Differential regulation of insulin-dependent glucose uptake in adipocytes upon different temperatures. Eight-week-old male C57BL/6J mice were placed under thermoneutral (30°C), room temperature (25°C), or cold (4°C) conditions for 1 week. (A) Hematoxylin-eosin-stained paraffin sections of inguinal white adipose tissue (iWAT) and brown adipose tissue (BAT). Insets show ×2 magnifications of the indicated areas. Scale bars, 50 μm. (B) Ex vivo insulin-dependent glucose bioprobe (GB-Cy3, red) uptake assay. iWATs and BATs from mice were cultured with GB-Cy3 (5 μM) in the absence or presence of insulin (1 μM, 30 min).

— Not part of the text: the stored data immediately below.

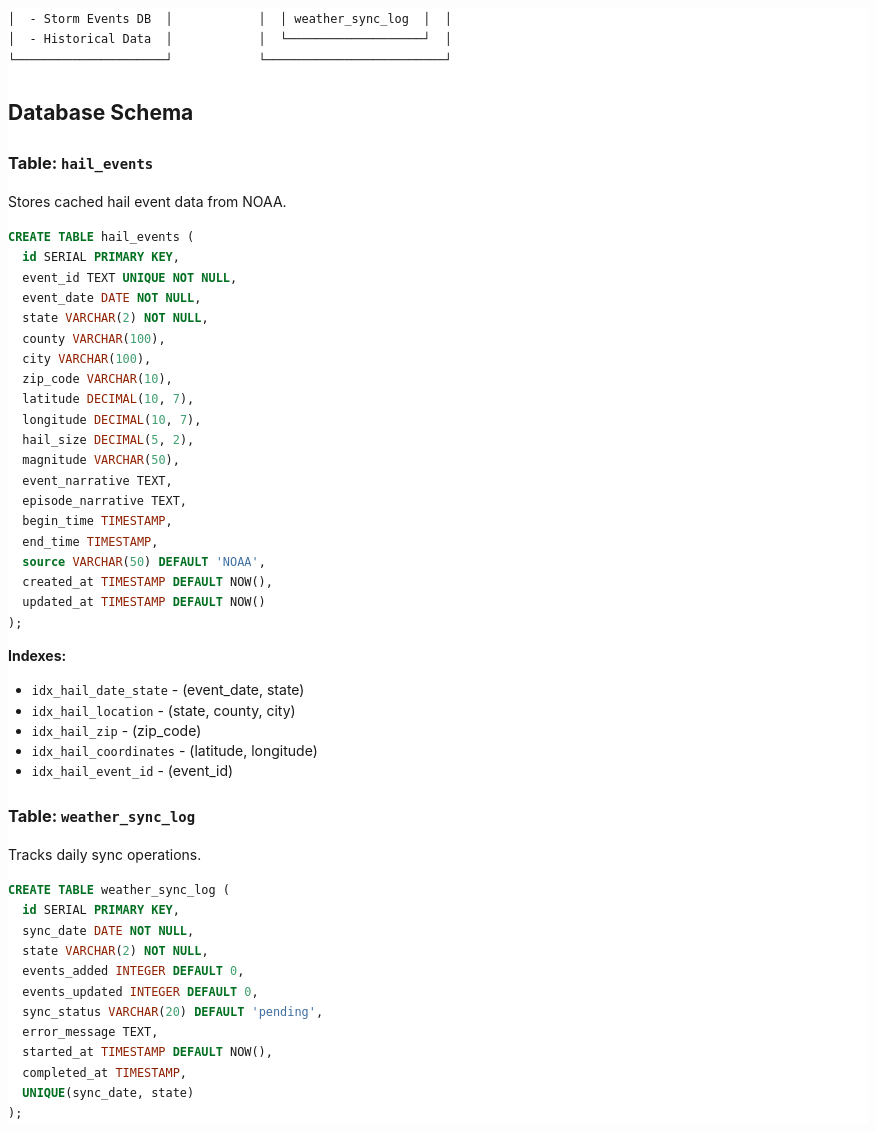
 ```
│  - Storm Events DB  │            │  │ weather_sync_log  │  │
│  - Historical Data  │            │  └───────────────────┘  │
└─────────────────────┘            └─────────────────────────┘
```

## Database Schema

### Table: `hail_events`

Stores cached hail event data from NOAA.

```sql
CREATE TABLE hail_events (
  id SERIAL PRIMARY KEY,
  event_id TEXT UNIQUE NOT NULL,
  event_date DATE NOT NULL,
  state VARCHAR(2) NOT NULL,
  county VARCHAR(100),
  city VARCHAR(100),
  zip_code VARCHAR(10),
  latitude DECIMAL(10, 7),
  longitude DECIMAL(10, 7),
  hail_size DECIMAL(5, 2),
  magnitude VARCHAR(50),
  event_narrative TEXT,
  episode_narrative TEXT,
  begin_time TIMESTAMP,
  end_time TIMESTAMP,
  source VARCHAR(50) DEFAULT 'NOAA',
  created_at TIMESTAMP DEFAULT NOW(),
  updated_at TIMESTAMP DEFAULT NOW()
);
```

**Indexes:**
- `idx_hail_date_state` - (event_date, state)
- `idx_hail_location` - (state, county, city)
- `idx_hail_zip` - (zip_code)
- `idx_hail_coordinates` - (latitude, longitude)
- `idx_hail_event_id` - (event_id)

### Table: `weather_sync_log`

Tracks daily sync operations.

```sql
CREATE TABLE weather_sync_log (
  id SERIAL PRIMARY KEY,
  sync_date DATE NOT NULL,
  state VARCHAR(2) NOT NULL,
  events_added INTEGER DEFAULT 0,
  events_updated INTEGER DEFAULT 0,
  sync_status VARCHAR(20) DEFAULT 'pending',
  error_message TEXT,
  started_at TIMESTAMP DEFAULT NOW(),
  completed_at TIMESTAMP,
  UNIQUE(sync_date, state)
);
```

Lipid droplets (LDs, blue) were visualized by TCS SP8 CARS microscopy. Scale bars, 50 μm. Insets show ×5 magnifications of the indicated areas. (C and D) Insulin-dependent glucose uptake (C) and immunoblot of insulin signaling cascade (D) in primary adipocytes isolated from iWAT (1′ ing wAD) and BAT (1′ bAD) with or without insulin (100 nM, 30 min). Data represent means ± the standard deviations (SD). *, P < 0.05 (Student t test).